• _WHAT IS BEING ASKED_
Pictures do not belong in the copy, so please give every entry below again exactly.
*** TASK MATERIAL Section Begins ***
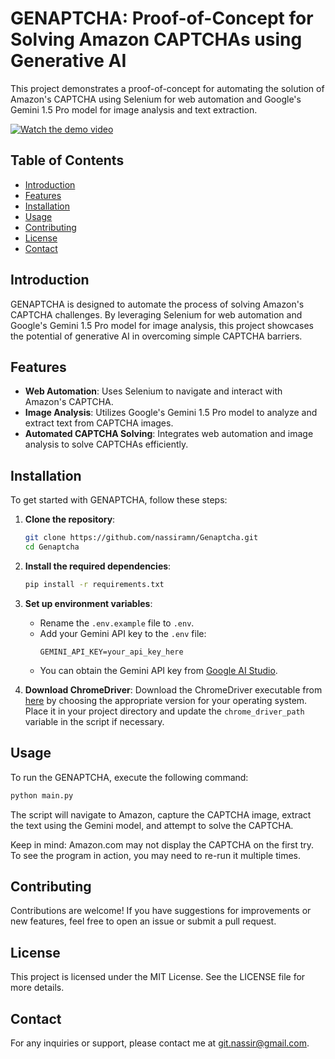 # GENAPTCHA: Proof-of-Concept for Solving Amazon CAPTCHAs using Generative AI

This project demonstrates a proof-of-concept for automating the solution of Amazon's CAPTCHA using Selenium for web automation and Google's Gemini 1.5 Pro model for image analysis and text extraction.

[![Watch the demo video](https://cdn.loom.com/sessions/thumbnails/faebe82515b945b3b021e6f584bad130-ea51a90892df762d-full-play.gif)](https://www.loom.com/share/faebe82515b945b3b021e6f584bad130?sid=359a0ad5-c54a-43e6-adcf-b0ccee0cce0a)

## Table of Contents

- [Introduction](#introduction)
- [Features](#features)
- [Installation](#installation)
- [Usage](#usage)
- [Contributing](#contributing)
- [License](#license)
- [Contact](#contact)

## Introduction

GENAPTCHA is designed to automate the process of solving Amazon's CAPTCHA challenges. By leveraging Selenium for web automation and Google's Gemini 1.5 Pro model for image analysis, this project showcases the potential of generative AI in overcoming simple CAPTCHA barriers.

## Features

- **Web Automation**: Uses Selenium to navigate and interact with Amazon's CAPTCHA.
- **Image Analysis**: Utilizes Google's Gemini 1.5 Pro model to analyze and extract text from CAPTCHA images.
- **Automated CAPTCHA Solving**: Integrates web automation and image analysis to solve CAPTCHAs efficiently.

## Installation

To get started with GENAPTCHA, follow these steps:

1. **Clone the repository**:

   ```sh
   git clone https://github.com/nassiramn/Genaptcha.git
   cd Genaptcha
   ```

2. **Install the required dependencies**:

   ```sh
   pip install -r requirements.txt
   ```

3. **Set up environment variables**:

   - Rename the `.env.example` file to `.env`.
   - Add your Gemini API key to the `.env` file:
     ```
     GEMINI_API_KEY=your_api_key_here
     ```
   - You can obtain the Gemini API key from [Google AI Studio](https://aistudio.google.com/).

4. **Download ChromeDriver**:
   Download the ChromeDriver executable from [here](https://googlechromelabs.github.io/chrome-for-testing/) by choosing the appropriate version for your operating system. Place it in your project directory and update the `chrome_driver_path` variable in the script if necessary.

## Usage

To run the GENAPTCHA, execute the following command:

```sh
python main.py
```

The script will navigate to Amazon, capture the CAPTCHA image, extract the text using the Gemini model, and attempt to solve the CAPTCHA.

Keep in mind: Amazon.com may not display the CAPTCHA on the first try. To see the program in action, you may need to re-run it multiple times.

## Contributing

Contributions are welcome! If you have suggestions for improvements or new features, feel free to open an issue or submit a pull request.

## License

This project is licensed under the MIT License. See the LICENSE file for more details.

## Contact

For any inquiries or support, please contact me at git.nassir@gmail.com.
*** TASK MATERIAL Section Ends ***
• _WRITTEN REPLY_
 # GENAPTCHA: Proof-of-Concept for Solving Amazon CAPTCHAs using Generative AI

This project demonstrates a proof-of-concept for automating the solution of Amazon's CAPTCHA using Selenium for web automation and Google's Gemini 1.5 Pro model for image analysis and text extraction.

[![Watch the demo video](https://cdn.loom.com/sessions/thumbnails/faebe82515b945b3b021e6f584bad130-ea51a90892df762d-full-play.gif)](https://www.loom.com/share/faebe82515b945b3b021e6f584bad130?sid=359a0ad5-c54a-43e6-adcf-b0ccee0cce0a)

## Table of Contents

- [Introduction](#introduction)
- [Features](#features)
- [Installation](#installation)
- [Usage](#usage)
- [Contributing](#contributing)
- [License](#license)
- [Contact](#contact)

## Introduction

GENAPTCHA is designed to automate the process of solving Amazon's CAPTCHA challenges. By leveraging Selenium for web automation and Google's Gemini 1.5 Pro model for image analysis, this project showcases the potential of generative AI in overcoming simple CAPTCHA barriers.

## Features

- **Web Automation**: Uses Selenium to navigate and interact with Amazon's CAPTCHA.
- **Image Analysis**: Utilizes Google's Gemini 1.5 Pro model to analyze and extract text from CAPTCHA images.
- **Automated CAPTCHA Solving**: Integrates web automation and image analysis to solve CAPTCHAs efficiently.

## Installation

To get started with GENAPTCHA, follow these steps:

1. **Clone the repository**:

   ```sh
   git clone https://github.com/nassiramn/Genaptcha.git
   cd Genaptcha
   ```

2. **Install the required dependencies**:

   ```sh
   pip install -r requirements.txt
   ```

3. **Set up environment variables**:

   - Rename the `.env.example` file to `.env`.
   - Add your Gemini API key to the `.env` file:
     ```
     GEMINI_API_KEY=your_api_key_here
     ```
   - You can obtain the Gemini API key from [Google AI Studio](https://aistudio.google.com/).

4. **Download ChromeDriver**:
   Download the ChromeDriver executable from [here](https://googlechromelabs.github.io/chrome-for-testing/) by choosing the appropriate version for your operating system. Place it in your project directory and update the `chrome_driver_path` variable in the script if necessary.

## Usage

To run the GENAPTCHA, execute the following command:

```sh
python main.py
```

The script will navigate to Amazon, capture the CAPTCHA image, extract the text using the Gemini model, and attempt to solve the CAPTCHA.

Keep in mind: Amazon.com may not display the CAPTCHA on the first try. To see the program in action, you may need to re-run it multiple times.

## Contributing

Contributions are welcome! If you have suggestions for improvements or new features, feel free to open an issue or submit a pull request.

## License

This project is licensed under the MIT License. See the LICENSE file for more details.

## Contact

For any inquiries or support, please contact me at git.nassir@gmail.com.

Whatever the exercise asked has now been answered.